Saved data entries:

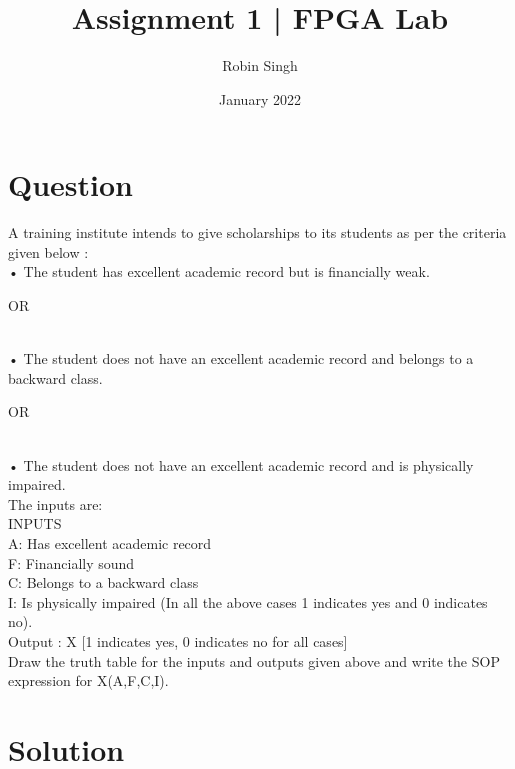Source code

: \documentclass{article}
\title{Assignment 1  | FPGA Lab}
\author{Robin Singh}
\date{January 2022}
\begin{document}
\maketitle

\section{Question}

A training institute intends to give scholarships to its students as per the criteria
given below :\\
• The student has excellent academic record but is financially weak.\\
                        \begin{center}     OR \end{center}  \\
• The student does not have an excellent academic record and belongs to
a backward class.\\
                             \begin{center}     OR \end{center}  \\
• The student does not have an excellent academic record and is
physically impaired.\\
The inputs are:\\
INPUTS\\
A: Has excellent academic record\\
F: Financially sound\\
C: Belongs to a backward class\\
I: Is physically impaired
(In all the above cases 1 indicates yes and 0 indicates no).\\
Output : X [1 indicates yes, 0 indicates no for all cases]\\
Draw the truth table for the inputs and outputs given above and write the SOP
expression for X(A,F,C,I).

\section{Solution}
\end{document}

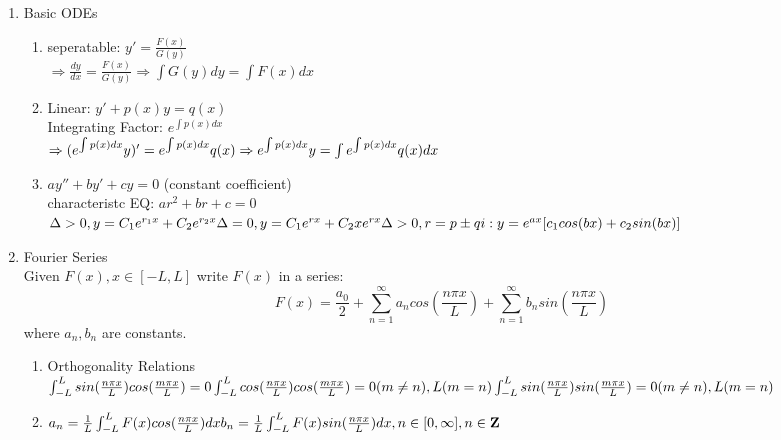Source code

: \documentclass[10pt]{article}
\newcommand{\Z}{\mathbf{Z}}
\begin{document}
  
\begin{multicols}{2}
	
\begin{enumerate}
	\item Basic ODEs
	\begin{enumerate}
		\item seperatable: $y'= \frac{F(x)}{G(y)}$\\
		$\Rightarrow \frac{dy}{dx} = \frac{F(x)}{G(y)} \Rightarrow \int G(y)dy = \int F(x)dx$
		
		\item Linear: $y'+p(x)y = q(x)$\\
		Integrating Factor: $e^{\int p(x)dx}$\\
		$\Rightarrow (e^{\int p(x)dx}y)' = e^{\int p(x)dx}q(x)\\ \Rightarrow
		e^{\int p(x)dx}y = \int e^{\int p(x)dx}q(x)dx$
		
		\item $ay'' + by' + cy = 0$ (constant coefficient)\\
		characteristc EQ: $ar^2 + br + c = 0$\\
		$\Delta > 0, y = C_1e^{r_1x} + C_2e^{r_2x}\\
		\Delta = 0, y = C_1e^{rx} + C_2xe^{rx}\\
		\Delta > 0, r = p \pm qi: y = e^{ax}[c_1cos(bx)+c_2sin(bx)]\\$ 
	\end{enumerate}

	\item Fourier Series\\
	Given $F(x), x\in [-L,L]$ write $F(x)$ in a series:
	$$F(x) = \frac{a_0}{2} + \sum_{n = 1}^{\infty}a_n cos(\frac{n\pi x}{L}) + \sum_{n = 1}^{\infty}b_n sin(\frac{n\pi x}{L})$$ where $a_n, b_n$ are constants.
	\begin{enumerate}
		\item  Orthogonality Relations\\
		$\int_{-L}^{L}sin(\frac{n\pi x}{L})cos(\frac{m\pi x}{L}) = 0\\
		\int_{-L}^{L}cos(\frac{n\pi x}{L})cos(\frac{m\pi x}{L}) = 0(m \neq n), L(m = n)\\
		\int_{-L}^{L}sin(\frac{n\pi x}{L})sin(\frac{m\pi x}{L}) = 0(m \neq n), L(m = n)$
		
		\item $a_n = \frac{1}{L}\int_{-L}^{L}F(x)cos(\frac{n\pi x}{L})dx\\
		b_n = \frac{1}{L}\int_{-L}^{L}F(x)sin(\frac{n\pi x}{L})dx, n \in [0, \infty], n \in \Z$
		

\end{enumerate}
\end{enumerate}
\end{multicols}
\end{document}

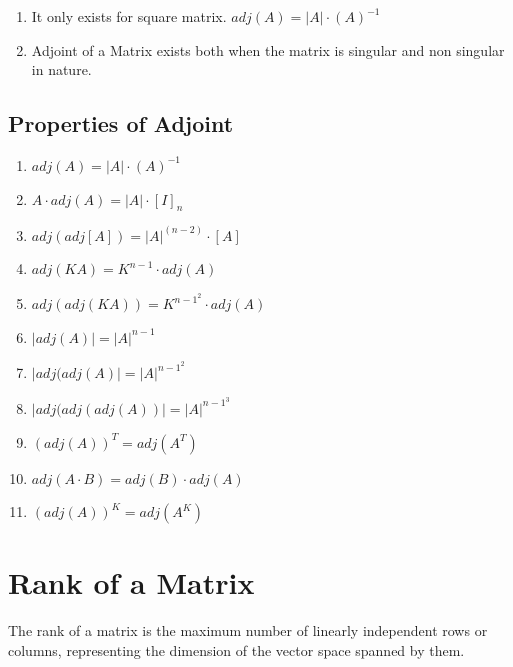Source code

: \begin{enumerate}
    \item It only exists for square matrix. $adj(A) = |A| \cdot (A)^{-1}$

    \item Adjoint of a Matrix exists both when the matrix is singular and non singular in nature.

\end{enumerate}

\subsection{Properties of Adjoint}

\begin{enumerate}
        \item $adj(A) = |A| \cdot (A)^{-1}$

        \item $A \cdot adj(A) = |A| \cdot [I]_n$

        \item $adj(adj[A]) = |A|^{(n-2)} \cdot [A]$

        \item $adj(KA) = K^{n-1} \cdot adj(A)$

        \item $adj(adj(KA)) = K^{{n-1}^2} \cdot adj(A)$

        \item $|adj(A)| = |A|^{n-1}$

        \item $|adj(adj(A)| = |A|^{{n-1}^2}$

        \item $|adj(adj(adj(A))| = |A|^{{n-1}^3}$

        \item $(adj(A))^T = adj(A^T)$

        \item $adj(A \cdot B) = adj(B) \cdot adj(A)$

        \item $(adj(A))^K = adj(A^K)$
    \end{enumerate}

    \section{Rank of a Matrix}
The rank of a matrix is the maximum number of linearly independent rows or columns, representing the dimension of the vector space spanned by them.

▶ WHAT TO WORK ON:
Your reply must match the data above line for line, except that it holds no pictures.

▶ WRITTEN RESPONSE:
Source code

: \documentclass{article}
\title{Assignment 1  | FPGA Lab}
\author{Robin Singh}
\date{January 2022}
\begin{document}
\maketitle

\section{Question}

A training institute intends to give scholarships to its students as per the criteria
given below :\\
• The student has excellent academic record but is financially weak.\\
                        \begin{center}     OR \end{center}  \\
• The student does not have an excellent academic record and belongs to
a backward class.\\
                             \begin{center}     OR \end{center}  \\
• The student does not have an excellent academic record and is
physically impaired.\\
The inputs are:\\
INPUTS\\
A: Has excellent academic record\\
F: Financially sound\\
C: Belongs to a backward class\\
I: Is physically impaired
(In all the above cases 1 indicates yes and 0 indicates no).\\
Output : X [1 indicates yes, 0 indicates no for all cases]\\
Draw the truth table for the inputs and outputs given above and write the SOP
expression for X(A,F,C,I).

\section{Solution}
\end{document}

Source code

: \documentclass[10pt]{article}
\newcommand{\Z}{\mathbf{Z}}
\begin{document}
  
\begin{multicols}{2}
	
\begin{enumerate}
	\item Basic ODEs
	\begin{enumerate}
		\item seperatable: $y'= \frac{F(x)}{G(y)}$\\
		$\Rightarrow \frac{dy}{dx} = \frac{F(x)}{G(y)} \Rightarrow \int G(y)dy = \int F(x)dx$
		
		\item Linear: $y'+p(x)y = q(x)$\\
		Integrating Factor: $e^{\int p(x)dx}$\\
		$\Rightarrow (e^{\int p(x)dx}y)' = e^{\int p(x)dx}q(x)\\ \Rightarrow
		e^{\int p(x)dx}y = \int e^{\int p(x)dx}q(x)dx$
		
		\item $ay'' + by' + cy = 0$ (constant coefficient)\\
		characteristc EQ: $ar^2 + br + c = 0$\\
		$\Delta > 0, y = C_1e^{r_1x} + C_2e^{r_2x}\\
		\Delta = 0, y = C_1e^{rx} + C_2xe^{rx}\\
		\Delta > 0, r = p \pm qi: y = e^{ax}[c_1cos(bx)+c_2sin(bx)]\\$ 
	\end{enumerate}

	\item Fourier Series\\
	Given $F(x), x\in [-L,L]$ write $F(x)$ in a series:
	$$F(x) = \frac{a_0}{2} + \sum_{n = 1}^{\infty}a_n cos(\frac{n\pi x}{L}) + \sum_{n = 1}^{\infty}b_n sin(\frac{n\pi x}{L})$$ where $a_n, b_n$ are constants.
	\begin{enumerate}
		\item  Orthogonality Relations\\
		$\int_{-L}^{L}sin(\frac{n\pi x}{L})cos(\frac{m\pi x}{L}) = 0\\
		\int_{-L}^{L}cos(\frac{n\pi x}{L})cos(\frac{m\pi x}{L}) = 0(m \neq n), L(m = n)\\
		\int_{-L}^{L}sin(\frac{n\pi x}{L})sin(\frac{m\pi x}{L}) = 0(m \neq n), L(m = n)$
		
		\item $a_n = \frac{1}{L}\int_{-L}^{L}F(x)cos(\frac{n\pi x}{L})dx\\
		b_n = \frac{1}{L}\int_{-L}^{L}F(x)sin(\frac{n\pi x}{L})dx, n \in [0, \infty], n \in \Z$
		

\end{enumerate}
\end{enumerate}
\end{multicols}
\end{document}

Source code

: \begin{enumerate}
    \item It only exists for square matrix. $adj(A) = |A| \cdot (A)^{-1}$

    \item Adjoint of a Matrix exists both when the matrix is singular and non singular in nature.

\end{enumerate}

\subsection{Properties of Adjoint}

\begin{enumerate}
        \item $adj(A) = |A| \cdot (A)^{-1}$

        \item $A \cdot adj(A) = |A| \cdot [I]_n$

        \item $adj(adj[A]) = |A|^{(n-2)} \cdot [A]$

        \item $adj(KA) = K^{n-1} \cdot adj(A)$

        \item $adj(adj(KA)) = K^{{n-1}^2} \cdot adj(A)$

        \item $|adj(A)| = |A|^{n-1}$

        \item $|adj(adj(A)| = |A|^{{n-1}^2}$

        \item $|adj(adj(adj(A))| = |A|^{{n-1}^3}$

        \item $(adj(A))^T = adj(A^T)$

        \item $adj(A \cdot B) = adj(B) \cdot adj(A)$

        \item $(adj(A))^K = adj(A^K)$
    \end{enumerate}

    \section{Rank of a Matrix}
The rank of a matrix is the maximum number of linearly independent rows or columns, representing the dimension of the vector space spanned by them.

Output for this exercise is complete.